[Task to complete] Please write out the lines of the data exactly, beginning with the first and ending with the line containing "一直很疑惑是怎样的一种机制，改变两个值的顺序，就能实现反序排列"; leave the pictures behind.
***** Data *****
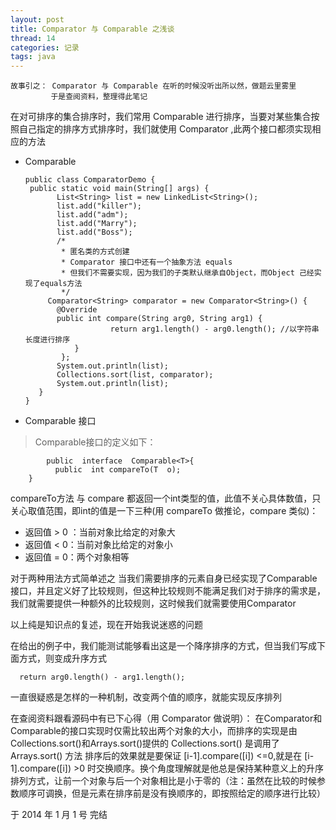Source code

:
 ```yaml
---
layout: post
title: Comparator 与 Comparable 之浅谈
thread: 14
categories: 记录
tags: java
---
```


    故事引之： Comparator 与 Comparable 在听的时候没听出所以然，做题云里雾里
             于是查阅资料，整理得此笔记
   
   在对可排序的集合排序时，我们常用 Comparable 进行排序，当要对某些集合按照自己指定的排序方式排序时，我们就使用 Comparator ,此两个接口都须实现相应的方法
   
   - Comparable

         public class ComparatorDemo {  
   	      public static void main(String[] args) {  
        		List<String> list = new LinkedList<String>();  
	        	list.add("killer");  
		        list.add("adm");  
		        list.add("Marry");  
		        list.add("Boss");  
		        /*
		 		 * 匿名类的方式创建  
		 		 * Comparator 接口中还有一个抽象方法 equals  
		 		 * 但我们不需要实现，因为我们的子类默认继承自Object，而Object 己经实现了equals方法  
		 		 */
		      Comparator<String> comparator = new Comparator<String>() {  
				@Override  
				public int compare(String arg0, String arg1) {  
				        	return arg1.length() - arg0.length(); //以字符串长度进行排序 
					}  
			     };
				System.out.println(list);  
				Collections.sort(list, comparator);  
				System.out.println(list);  
 		    }  
		 }  

  - Comparable 接口
>Comparable接口的定义如下：

    		public  interface  Comparable<T>{
      		  public  int compareTo(T  o);
		}

compareTo方法 与 compare 都返回一个int类型的值，此值不关心具体数值，只关心取值范围，即int的值是一下三种(用 compareTo 做推论，compare 类似)：
 * 返回值 > 0 ：当前对象比给定的对象大
 * 返回值 < 0：当前对象比给定的对象小
 * 返回值 = 0：两个对象相等

  对于两种用法方式简单述之
 当我们需要排序的元素自身已经实现了Comparable接口，并且定义好了比较规则，但这种比较规则不能满足我们对于排序的需求是，我们就需要提供一种额外的比较规则，这时候我们就需要使用Comparator


  以上纯是知识点的复述，现在开始我说迷惑的问题
  
  在给出的例子中，我们能测试能够看出这是一个降序排序的方式，但当我们写成下面方式，则变成升序方式
  
      return arg0.length() - arg1.length();  

一直很疑惑是怎样的一种机制，改变两个值的顺序，就能实现反序排列

在查阅资料跟看源码中有已下心得（用 Comparator 做说明）：
在Comparator和Comparable的接口实现时仅需比较出两个对象的大小，而排序的实现是由Collections.sort()和Arrays.sort()提供的 Collections.sort() 是调用了 Arrays.sort() 方法 
排序后的效果就是要保证 [i-1].compare([i]) <=0,就是在 [i-1].compare([i]) >0 时交换顺序。换个角度理解就是他总是保持某种意义上的升序排列方式，让前一个对象与后一个对象相比是小于零的（注：虽然在比较的时候参数顺序可调换，但是元素在排序前是没有换顺序的，即按照给定的顺序进行比较）

  于 2014 年 1 月 1 号 完结

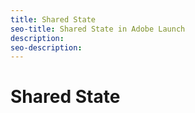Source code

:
 ```yaml
---
title: Shared State
seo-title: Shared State in Adobe Launch
description: 
seo-description: 
---
```


# Shared State



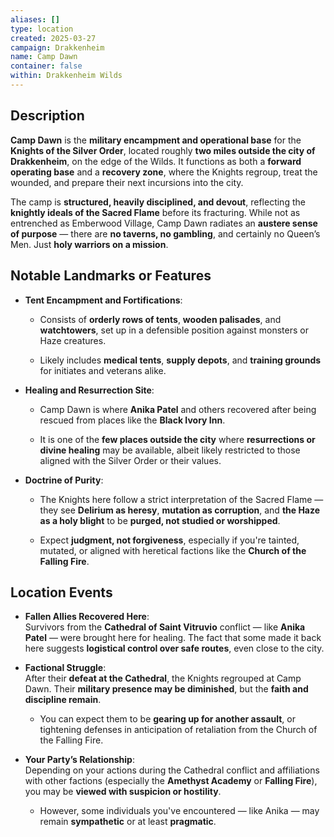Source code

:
 ```yaml
---
aliases: []
type: location
created: 2025-03-27
campaign: Drakkenheim
name: Camp Dawn
container: false
within: Drakkenheim Wilds
---
```

## Description

**Camp Dawn** is the **military encampment and operational base** for the **Knights of the Silver Order**, located roughly **two miles outside the city of Drakkenheim**, on the edge of the Wilds. It functions as both a **forward operating base** and a **recovery zone**, where the Knights regroup, treat the wounded, and prepare their next incursions into the city.

The camp is **structured, heavily disciplined, and devout**, reflecting the **knightly ideals of the Sacred Flame** before its fracturing. While not as entrenched as Emberwood Village, Camp Dawn radiates an **austere sense of purpose** — there are **no taverns, no gambling**, and certainly no Queen’s Men. Just **holy warriors on a mission**.

## Notable Landmarks or Features

- **Tent Encampment and Fortifications**:
    
    - Consists of **orderly rows of tents**, **wooden palisades**, and **watchtowers**, set up in a defensible position against monsters or Haze creatures.
        
    - Likely includes **medical tents**, **supply depots**, and **training grounds** for initiates and veterans alike.
        
- **Healing and Resurrection Site**:
    
    - Camp Dawn is where **Anika Patel** and others recovered after being rescued from places like the **Black Ivory Inn**.
        
    - It is one of the **few places outside the city** where **resurrections or divine healing** may be available, albeit likely restricted to those aligned with the Silver Order or their values.
        
- **Doctrine of Purity**:
    
    - The Knights here follow a strict interpretation of the Sacred Flame — they see **Delirium as heresy**, **mutation as corruption**, and **the Haze as a holy blight** to be **purged, not studied or worshipped**.
        
    - Expect **judgment, not forgiveness**, especially if you're tainted, mutated, or aligned with heretical factions like the **Church of the Falling Fire**.
        

## Location Events

- **Fallen Allies Recovered Here**:  
    Survivors from the **Cathedral of Saint Vitruvio** conflict — like **Anika Patel** — were brought here for healing. The fact that some made it back here suggests **logistical control over safe routes**, even close to the city.
    
- **Factional Struggle**:  
    After their **defeat at the Cathedral**, the Knights regrouped at Camp Dawn. Their **military presence may be diminished**, but the **faith and discipline remain**.
    
    - You can expect them to be **gearing up for another assault**, or tightening defenses in anticipation of retaliation from the Church of the Falling Fire.
        
- **Your Party’s Relationship**:  
    Depending on your actions during the Cathedral conflict and affiliations with other factions (especially the **Amethyst Academy** or **Falling Fire**), you may be **viewed with suspicion or hostility**.
    
    - However, some individuals you've encountered — like Anika — may remain **sympathetic** or at least **pragmatic**.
*****
[Task result]
Source code

:
 ```yaml
---
layout: post
title: Comparator 与 Comparable 之浅谈
thread: 14
categories: 记录
tags: java
---
```


    故事引之： Comparator 与 Comparable 在听的时候没听出所以然，做题云里雾里
             于是查阅资料，整理得此笔记
   
   在对可排序的集合排序时，我们常用 Comparable 进行排序，当要对某些集合按照自己指定的排序方式排序时，我们就使用 Comparator ,此两个接口都须实现相应的方法
   
   - Comparable

         public class ComparatorDemo {  
   	      public static void main(String[] args) {  
        		List<String> list = new LinkedList<String>();  
	        	list.add("killer");  
		        list.add("adm");  
		        list.add("Marry");  
		        list.add("Boss");  
		        /*
		 		 * 匿名类的方式创建  
		 		 * Comparator 接口中还有一个抽象方法 equals  
		 		 * 但我们不需要实现，因为我们的子类默认继承自Object，而Object 己经实现了equals方法  
		 		 */
		      Comparator<String> comparator = new Comparator<String>() {  
				@Override  
				public int compare(String arg0, String arg1) {  
				        	return arg1.length() - arg0.length(); //以字符串长度进行排序 
					}  
			     };
				System.out.println(list);  
				Collections.sort(list, comparator);  
				System.out.println(list);  
 		    }  
		 }  

  - Comparable 接口
>Comparable接口的定义如下：

    		public  interface  Comparable<T>{
      		  public  int compareTo(T  o);
		}

compareTo方法 与 compare 都返回一个int类型的值，此值不关心具体数值，只关心取值范围，即int的值是一下三种(用 compareTo 做推论，compare 类似)：
 * 返回值 > 0 ：当前对象比给定的对象大
 * 返回值 < 0：当前对象比给定的对象小
 * 返回值 = 0：两个对象相等

  对于两种用法方式简单述之
 当我们需要排序的元素自身已经实现了Comparable接口，并且定义好了比较规则，但这种比较规则不能满足我们对于排序的需求是，我们就需要提供一种额外的比较规则，这时候我们就需要使用Comparator


  以上纯是知识点的复述，现在开始我说迷惑的问题
  
  在给出的例子中，我们能测试能够看出这是一个降序排序的方式，但当我们写成下面方式，则变成升序方式
  
      return arg0.length() - arg1.length();  

一直很疑惑是怎样的一种机制，改变两个值的顺序，就能实现反序排列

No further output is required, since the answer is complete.